=== Section Start ===

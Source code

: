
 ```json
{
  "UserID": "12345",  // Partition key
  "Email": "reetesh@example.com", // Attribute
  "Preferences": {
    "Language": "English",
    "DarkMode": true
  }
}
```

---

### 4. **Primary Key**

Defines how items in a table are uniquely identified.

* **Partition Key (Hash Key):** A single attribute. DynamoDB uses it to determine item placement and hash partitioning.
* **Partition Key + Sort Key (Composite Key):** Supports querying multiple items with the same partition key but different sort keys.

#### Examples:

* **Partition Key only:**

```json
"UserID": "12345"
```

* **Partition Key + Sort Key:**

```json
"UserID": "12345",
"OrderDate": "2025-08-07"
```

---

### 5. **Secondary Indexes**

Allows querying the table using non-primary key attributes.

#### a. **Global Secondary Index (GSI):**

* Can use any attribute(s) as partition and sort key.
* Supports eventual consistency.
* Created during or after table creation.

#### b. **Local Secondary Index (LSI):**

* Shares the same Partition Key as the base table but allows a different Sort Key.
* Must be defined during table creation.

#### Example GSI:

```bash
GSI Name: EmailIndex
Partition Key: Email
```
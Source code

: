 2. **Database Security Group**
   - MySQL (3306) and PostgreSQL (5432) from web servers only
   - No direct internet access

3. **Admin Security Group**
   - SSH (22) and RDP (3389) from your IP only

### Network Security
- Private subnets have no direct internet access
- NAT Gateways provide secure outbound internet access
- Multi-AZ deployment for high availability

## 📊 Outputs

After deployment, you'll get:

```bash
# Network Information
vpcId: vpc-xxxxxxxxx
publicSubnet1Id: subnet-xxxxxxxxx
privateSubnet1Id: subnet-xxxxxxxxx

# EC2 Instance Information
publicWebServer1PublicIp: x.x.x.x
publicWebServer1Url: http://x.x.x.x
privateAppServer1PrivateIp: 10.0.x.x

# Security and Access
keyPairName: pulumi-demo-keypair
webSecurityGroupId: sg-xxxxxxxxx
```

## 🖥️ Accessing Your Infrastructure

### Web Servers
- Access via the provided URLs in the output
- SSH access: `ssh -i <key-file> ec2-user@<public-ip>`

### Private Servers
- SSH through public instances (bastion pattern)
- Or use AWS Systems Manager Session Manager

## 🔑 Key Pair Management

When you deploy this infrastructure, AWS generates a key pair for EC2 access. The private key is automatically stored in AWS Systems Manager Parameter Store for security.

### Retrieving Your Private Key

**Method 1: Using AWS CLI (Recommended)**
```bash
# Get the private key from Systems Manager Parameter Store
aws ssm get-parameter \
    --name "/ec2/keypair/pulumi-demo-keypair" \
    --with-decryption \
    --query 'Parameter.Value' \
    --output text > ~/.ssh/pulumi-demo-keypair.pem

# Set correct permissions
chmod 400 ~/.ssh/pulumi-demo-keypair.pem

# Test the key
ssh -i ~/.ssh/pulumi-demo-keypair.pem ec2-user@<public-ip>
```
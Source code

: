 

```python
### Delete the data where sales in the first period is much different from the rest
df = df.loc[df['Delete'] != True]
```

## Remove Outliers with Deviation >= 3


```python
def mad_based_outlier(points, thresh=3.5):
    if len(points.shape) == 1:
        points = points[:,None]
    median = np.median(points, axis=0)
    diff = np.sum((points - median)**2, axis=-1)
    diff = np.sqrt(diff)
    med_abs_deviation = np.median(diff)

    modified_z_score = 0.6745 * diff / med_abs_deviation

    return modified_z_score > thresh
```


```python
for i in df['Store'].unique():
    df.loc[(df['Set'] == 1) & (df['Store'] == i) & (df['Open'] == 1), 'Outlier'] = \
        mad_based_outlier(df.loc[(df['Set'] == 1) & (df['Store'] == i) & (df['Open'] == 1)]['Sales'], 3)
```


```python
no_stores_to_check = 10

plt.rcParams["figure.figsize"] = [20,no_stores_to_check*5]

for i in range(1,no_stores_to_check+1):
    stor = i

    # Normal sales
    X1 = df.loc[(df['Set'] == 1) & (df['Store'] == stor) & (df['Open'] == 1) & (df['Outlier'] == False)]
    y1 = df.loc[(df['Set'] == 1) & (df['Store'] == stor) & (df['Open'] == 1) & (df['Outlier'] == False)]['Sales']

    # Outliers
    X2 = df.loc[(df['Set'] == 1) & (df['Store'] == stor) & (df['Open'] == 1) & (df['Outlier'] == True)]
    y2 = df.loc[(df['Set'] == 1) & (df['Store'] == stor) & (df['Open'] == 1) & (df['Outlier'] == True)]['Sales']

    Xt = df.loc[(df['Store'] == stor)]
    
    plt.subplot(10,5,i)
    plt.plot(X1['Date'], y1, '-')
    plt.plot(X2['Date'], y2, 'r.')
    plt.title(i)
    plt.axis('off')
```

=== Section End ===

PROMPT:
Your task is to transcribe all of the entries word for word.

ANSWER SPACE:
Source code

:
 ```json
{
  "UserID": "12345",  // Partition key
  "Email": "reetesh@example.com", // Attribute
  "Preferences": {
    "Language": "English",
    "DarkMode": true
  }
}
```

---

### 4. **Primary Key**

Defines how items in a table are uniquely identified.

* **Partition Key (Hash Key):** A single attribute. DynamoDB uses it to determine item placement and hash partitioning.
* **Partition Key + Sort Key (Composite Key):** Supports querying multiple items with the same partition key but different sort keys.

#### Examples:

* **Partition Key only:**

```json
"UserID": "12345"
```

* **Partition Key + Sort Key:**

```json
"UserID": "12345",
"OrderDate": "2025-08-07"
```

---

### 5. **Secondary Indexes**

Allows querying the table using non-primary key attributes.

#### a. **Global Secondary Index (GSI):**

* Can use any attribute(s) as partition and sort key.
* Supports eventual consistency.
* Created during or after table creation.

#### b. **Local Secondary Index (LSI):**

* Shares the same Partition Key as the base table but allows a different Sort Key.
* Must be defined during table creation.

#### Example GSI:

```bash
GSI Name: EmailIndex
Partition Key: Email
```
Source code

: 2. **Database Security Group**
   - MySQL (3306) and PostgreSQL (5432) from web servers only
   - No direct internet access

3. **Admin Security Group**
   - SSH (22) and RDP (3389) from your IP only

### Network Security
- Private subnets have no direct internet access
- NAT Gateways provide secure outbound internet access
- Multi-AZ deployment for high availability

## 📊 Outputs

After deployment, you'll get:

```bash
# Network Information
vpcId: vpc-xxxxxxxxx
publicSubnet1Id: subnet-xxxxxxxxx
privateSubnet1Id: subnet-xxxxxxxxx

# EC2 Instance Information
publicWebServer1PublicIp: x.x.x.x
publicWebServer1Url: http://x.x.x.x
privateAppServer1PrivateIp: 10.0.x.x

# Security and Access
keyPairName: pulumi-demo-keypair
webSecurityGroupId: sg-xxxxxxxxx
```

## 🖥️ Accessing Your Infrastructure

### Web Servers
- Access via the provided URLs in the output
- SSH access: `ssh -i <key-file> ec2-user@<public-ip>`

### Private Servers
- SSH through public instances (bastion pattern)
- Or use AWS Systems Manager Session Manager

## 🔑 Key Pair Management

When you deploy this infrastructure, AWS generates a key pair for EC2 access. The private key is automatically stored in AWS Systems Manager Parameter Store for security.

### Retrieving Your Private Key

**Method 1: Using AWS CLI (Recommended)**
```bash
# Get the private key from Systems Manager Parameter Store
aws ssm get-parameter \
    --name "/ec2/keypair/pulumi-demo-keypair" \
    --with-decryption \
    --query 'Parameter.Value' \
    --output text > ~/.ssh/pulumi-demo-keypair.pem

# Set correct permissions
chmod 400 ~/.ssh/pulumi-demo-keypair.pem

# Test the key
ssh -i ~/.ssh/pulumi-demo-keypair.pem ec2-user@<public-ip>
```
Source code

: 

```python
### Delete the data where sales in the first period is much different from the rest
df = df.loc[df['Delete'] != True]
```

## Remove Outliers with Deviation >= 3


```python
def mad_based_outlier(points, thresh=3.5):
    if len(points.shape) == 1:
        points = points[:,None]
    median = np.median(points, axis=0)
    diff = np.sum((points - median)**2, axis=-1)
    diff = np.sqrt(diff)
    med_abs_deviation = np.median(diff)

    modified_z_score = 0.6745 * diff / med_abs_deviation

    return modified_z_score > thresh
```


```python
for i in df['Store'].unique():
    df.loc[(df['Set'] == 1) & (df['Store'] == i) & (df['Open'] == 1), 'Outlier'] = \
        mad_based_outlier(df.loc[(df['Set'] == 1) & (df['Store'] == i) & (df['Open'] == 1)]['Sales'], 3)
```


```python
no_stores_to_check = 10

plt.rcParams["figure.figsize"] = [20,no_stores_to_check*5]

for i in range(1,no_stores_to_check+1):
    stor = i

    # Normal sales
    X1 = df.loc[(df['Set'] == 1) & (df['Store'] == stor) & (df['Open'] == 1) & (df['Outlier'] == False)]
    y1 = df.loc[(df['Set'] == 1) & (df['Store'] == stor) & (df['Open'] == 1) & (df['Outlier'] == False)]['Sales']

    # Outliers
    X2 = df.loc[(df['Set'] == 1) & (df['Store'] == stor) & (df['Open'] == 1) & (df['Outlier'] == True)]
    y2 = df.loc[(df['Set'] == 1) & (df['Store'] == stor) & (df['Open'] == 1) & (df['Outlier'] == True)]['Sales']

    Xt = df.loc[(df['Store'] == stor)]
    
    plt.subplot(10,5,i)
    plt.plot(X1['Date'], y1, '-')
    plt.plot(X2['Date'], y2, 'r.')
    plt.title(i)
    plt.axis('off')
```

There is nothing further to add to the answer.